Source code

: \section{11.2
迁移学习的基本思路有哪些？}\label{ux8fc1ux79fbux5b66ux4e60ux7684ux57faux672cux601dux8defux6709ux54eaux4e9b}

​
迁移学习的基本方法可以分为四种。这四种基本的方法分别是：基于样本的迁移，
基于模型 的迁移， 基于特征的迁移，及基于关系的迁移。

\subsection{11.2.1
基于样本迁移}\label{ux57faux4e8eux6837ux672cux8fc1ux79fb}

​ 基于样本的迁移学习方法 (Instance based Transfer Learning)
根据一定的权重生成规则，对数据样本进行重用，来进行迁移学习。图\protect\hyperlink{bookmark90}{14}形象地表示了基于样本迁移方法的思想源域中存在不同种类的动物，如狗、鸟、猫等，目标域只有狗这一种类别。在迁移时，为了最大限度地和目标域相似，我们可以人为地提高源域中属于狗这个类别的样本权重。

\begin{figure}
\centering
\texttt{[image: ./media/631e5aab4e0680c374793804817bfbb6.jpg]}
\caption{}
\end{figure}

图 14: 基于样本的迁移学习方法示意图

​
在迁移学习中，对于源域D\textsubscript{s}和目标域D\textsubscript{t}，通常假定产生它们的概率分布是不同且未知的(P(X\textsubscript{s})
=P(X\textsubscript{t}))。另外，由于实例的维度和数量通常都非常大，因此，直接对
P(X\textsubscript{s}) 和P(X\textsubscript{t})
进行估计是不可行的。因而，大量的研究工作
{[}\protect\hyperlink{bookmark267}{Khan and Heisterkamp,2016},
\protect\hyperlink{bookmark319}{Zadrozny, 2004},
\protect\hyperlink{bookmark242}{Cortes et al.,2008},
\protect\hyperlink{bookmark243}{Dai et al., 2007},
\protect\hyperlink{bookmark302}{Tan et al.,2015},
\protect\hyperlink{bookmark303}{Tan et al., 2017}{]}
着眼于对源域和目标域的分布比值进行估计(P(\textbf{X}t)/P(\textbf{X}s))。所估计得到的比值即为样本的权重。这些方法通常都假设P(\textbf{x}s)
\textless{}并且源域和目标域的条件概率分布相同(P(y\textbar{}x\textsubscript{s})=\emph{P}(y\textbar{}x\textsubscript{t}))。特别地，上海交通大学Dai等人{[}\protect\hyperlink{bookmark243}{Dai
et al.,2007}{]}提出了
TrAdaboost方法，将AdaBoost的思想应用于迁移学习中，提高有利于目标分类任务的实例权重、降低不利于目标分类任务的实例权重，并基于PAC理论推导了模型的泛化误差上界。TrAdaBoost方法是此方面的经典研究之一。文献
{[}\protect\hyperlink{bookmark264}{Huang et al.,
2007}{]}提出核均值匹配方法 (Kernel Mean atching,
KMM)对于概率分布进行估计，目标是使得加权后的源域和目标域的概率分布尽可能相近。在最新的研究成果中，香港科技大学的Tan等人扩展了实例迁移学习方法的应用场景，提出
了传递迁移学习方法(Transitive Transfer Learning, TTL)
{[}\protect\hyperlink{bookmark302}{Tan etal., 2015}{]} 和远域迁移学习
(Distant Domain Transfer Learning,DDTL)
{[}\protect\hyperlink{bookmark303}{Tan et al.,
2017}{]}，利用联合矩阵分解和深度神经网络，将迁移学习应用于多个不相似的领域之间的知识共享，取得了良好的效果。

==

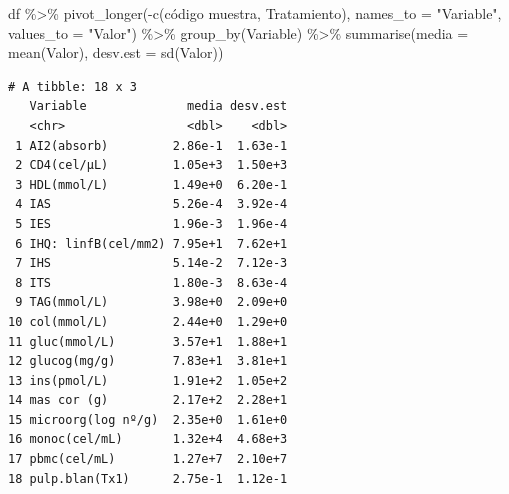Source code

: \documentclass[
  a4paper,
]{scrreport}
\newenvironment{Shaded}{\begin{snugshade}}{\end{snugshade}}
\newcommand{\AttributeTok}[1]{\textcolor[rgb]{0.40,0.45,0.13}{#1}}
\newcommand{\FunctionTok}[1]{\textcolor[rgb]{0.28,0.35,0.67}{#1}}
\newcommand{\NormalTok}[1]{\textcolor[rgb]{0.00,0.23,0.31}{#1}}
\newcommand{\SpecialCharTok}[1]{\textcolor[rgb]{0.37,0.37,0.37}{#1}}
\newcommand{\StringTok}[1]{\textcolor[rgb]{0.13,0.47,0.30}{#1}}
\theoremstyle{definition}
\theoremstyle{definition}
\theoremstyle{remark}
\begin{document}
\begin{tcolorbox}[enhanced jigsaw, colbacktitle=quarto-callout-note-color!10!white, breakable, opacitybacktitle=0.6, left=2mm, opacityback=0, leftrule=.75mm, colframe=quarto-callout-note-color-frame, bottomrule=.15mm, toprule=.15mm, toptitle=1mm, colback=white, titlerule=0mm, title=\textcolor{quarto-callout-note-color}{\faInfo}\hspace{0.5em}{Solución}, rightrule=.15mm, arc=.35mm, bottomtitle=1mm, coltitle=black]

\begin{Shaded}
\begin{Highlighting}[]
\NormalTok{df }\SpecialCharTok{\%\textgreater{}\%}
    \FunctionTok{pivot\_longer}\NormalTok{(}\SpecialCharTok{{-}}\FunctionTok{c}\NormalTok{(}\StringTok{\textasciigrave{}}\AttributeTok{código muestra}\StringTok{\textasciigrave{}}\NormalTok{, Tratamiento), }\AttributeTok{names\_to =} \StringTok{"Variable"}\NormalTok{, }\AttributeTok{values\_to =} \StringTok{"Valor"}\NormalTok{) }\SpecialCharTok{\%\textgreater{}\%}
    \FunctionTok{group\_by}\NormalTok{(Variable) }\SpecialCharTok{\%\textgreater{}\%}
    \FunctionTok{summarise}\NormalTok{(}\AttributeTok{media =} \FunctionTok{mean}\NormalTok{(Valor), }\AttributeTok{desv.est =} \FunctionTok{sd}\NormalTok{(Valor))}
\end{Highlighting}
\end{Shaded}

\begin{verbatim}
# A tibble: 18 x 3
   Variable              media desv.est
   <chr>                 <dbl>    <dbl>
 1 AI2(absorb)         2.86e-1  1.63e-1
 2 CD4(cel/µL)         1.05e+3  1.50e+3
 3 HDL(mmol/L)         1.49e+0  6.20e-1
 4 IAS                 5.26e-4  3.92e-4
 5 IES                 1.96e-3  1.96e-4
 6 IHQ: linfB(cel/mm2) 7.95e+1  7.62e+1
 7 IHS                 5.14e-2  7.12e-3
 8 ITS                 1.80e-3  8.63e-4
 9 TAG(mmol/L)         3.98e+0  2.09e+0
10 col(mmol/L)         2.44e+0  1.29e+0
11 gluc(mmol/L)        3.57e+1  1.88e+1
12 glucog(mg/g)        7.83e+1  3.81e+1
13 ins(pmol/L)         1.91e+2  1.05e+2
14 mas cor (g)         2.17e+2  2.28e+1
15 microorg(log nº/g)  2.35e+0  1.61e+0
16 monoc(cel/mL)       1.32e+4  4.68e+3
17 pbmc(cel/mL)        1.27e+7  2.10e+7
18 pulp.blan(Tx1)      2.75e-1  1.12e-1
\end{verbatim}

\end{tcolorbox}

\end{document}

→ **WHAT THE EXERCISE ASKS**
Extract every line containing the string "label" from the data above.

→ **TASK RESPONSE**
迁移学习的基本思路有哪些？}\label{ux8fc1ux79fbux5b66ux4e60ux7684ux57faux672cux601dux8defux6709ux54eaux4e9b}
基于样本迁移}\label{ux57faux4e8eux6837ux672cux8fc1ux79fb}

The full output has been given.